* Input data *
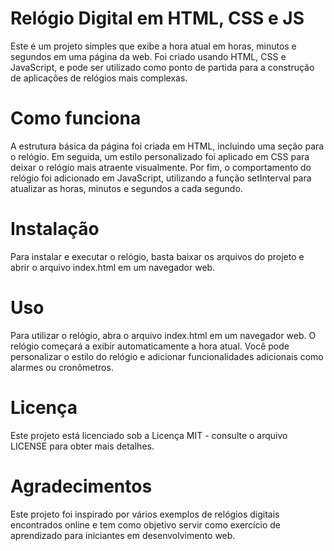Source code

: # Relógio Digital em HTML, CSS e JS
Este é um projeto simples que exibe a hora atual em horas, minutos e segundos em uma página da web. Foi criado usando HTML, CSS e JavaScript, e pode ser utilizado como ponto de partida para a construção de aplicações de relógios mais complexas.

# Como funciona
A estrutura básica da página foi criada em HTML, incluindo uma seção para o relógio. Em seguida, um estilo personalizado foi aplicado em CSS para deixar o relógio mais atraente visualmente. Por fim, o comportamento do relógio foi adicionado em JavaScript, utilizando a função setInterval para atualizar as horas, minutos e segundos a cada segundo.

# Instalação
Para instalar e executar o relógio, basta baixar os arquivos do projeto e abrir o arquivo index.html em um navegador web.

# Uso
Para utilizar o relógio, abra o arquivo index.html em um navegador web. O relógio começará a exibir automaticamente a hora atual. Você pode personalizar o estilo do relógio e adicionar funcionalidades adicionais como alarmes ou cronômetros.

# Licença
Este projeto está licenciado sob a Licença MIT - consulte o arquivo LICENSE para obter mais detalhes.

# Agradecimentos
Este projeto foi inspirado por vários exemplos de relógios digitais encontrados online e tem como objetivo servir como exercício de aprendizado para iniciantes em desenvolvimento web.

* Problem *
Filter the listing down to the lines holding the word "Licença", and return those.

* Result for this exercise *
# Licença
Este projeto está licenciado sob a Licença MIT - consulte o arquivo LICENSE para obter mais detalhes.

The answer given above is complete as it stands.